▶ **GOAL OF THE EXERCISE**:
Everything from the line containing "[开发者网站]: https://developer.gimp.org/" to the end of the material, both ends included, should be repeated exactly; please give only those lines.

**********

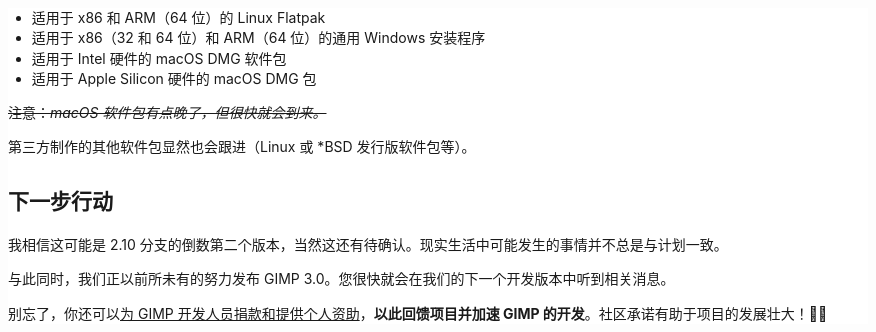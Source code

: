 - 适用于 x86 和 ARM（64 位）的 Linux Flatpak
- 适用于 x86（32 和 64 位）和 ARM（64 位）的通用 Windows 安装程序
- 适用于 Intel 硬件的 macOS DMG 软件包
- 适用于 Apple Silicon 硬件的 macOS DMG 包

~~注意：*macOS 软件包有点晚了，但很快就会到来。*~~

第三方制作的其他软件包显然也会跟进（Linux 或 *BSD 发行版软件包等）。

## 下一步行动

我相信这可能是 2.10 分支的倒数第二个版本，当然这还有待确认。现实生活中可能发生的事情并不总是与计划一致。

与此同时，我们正以前所未有的努力发布 GIMP 3.0。您很快就会在我们的下一个开发版本中听到相关消息。

别忘了，你还可以[为 GIMP 开发人员捐款和提供个人资助][donating]，**以此回馈项目并加速 GIMP 的开发**。社区承诺有助于项目的发展壮大！💪🥳

[donating]: https://www.gimp.org/donating/

[新闻文件]: https://gitlab.gnome.org/GNOME/gimp/-/blob/70ad9853928ed7887df3aaaa3b607d6b646c51ed/NEWS#L11
[提交历史]: https://gitlab.gnome.org/GNOME/gimp/-/commits/gimp-2-10
[Adobe Swatch Exchange]: https://helpx.adobe.com/indesign/using/swatches.html
[Adobe Color Book]: https://creativecloud.adobe.com/discover/article/adobe-coloring-book
[Zero Day Initiative]: https://www.zerodayinitiative.com/
[babl]: https://www.gegl.org/babl/
[gegl]: https://www.gegl.org/
[ctx]: https://ctx.graphics/
[主网站]: https://www.gimp.org
[开发者网站]: https://developer.gimp.org/
[2.10 文档]: https://docs.gimp.org/
[讨论频道]: https://www.gimp.org/discuss.html
[GSoC]: ./gimp-in-gsoc-2023.md
[Pelican]: https://getpelican.com/
[Hugo]: https://gohugo.io/
[seek]: https://www.gimp.org/news/2023/07/09/gimp-2-99-16-released/#team-news-and-release-process
[Silicon Hill]: https://www.siliconhill.cz/
[Lancaster-Lebanon IU13]: https://www.iu13.org/
[MARWAN]: https://www.marwan.ma/index.php/en/
[Jing Luo]: https://jing.rocks/about/
[report-book]: https://gitlab.gnome.org/Infrastructure/gimp-web/-/issues/new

**********

▶ **EXPECTED ANSWER**:
[开发者网站]: https://developer.gimp.org/
[2.10 文档]: https://docs.gimp.org/
[讨论频道]: https://www.gimp.org/discuss.html
[GSoC]: ./gimp-in-gsoc-2023.md
[Pelican]: https://getpelican.com/
[Hugo]: https://gohugo.io/
[seek]: https://www.gimp.org/news/2023/07/09/gimp-2-99-16-released/#team-news-and-release-process
[Silicon Hill]: https://www.siliconhill.cz/
[Lancaster-Lebanon IU13]: https://www.iu13.org/
[MARWAN]: https://www.marwan.ma/index.php/en/
[Jing Luo]: https://jing.rocks/about/
[report-book]: https://gitlab.gnome.org/Infrastructure/gimp-web/-/issues/new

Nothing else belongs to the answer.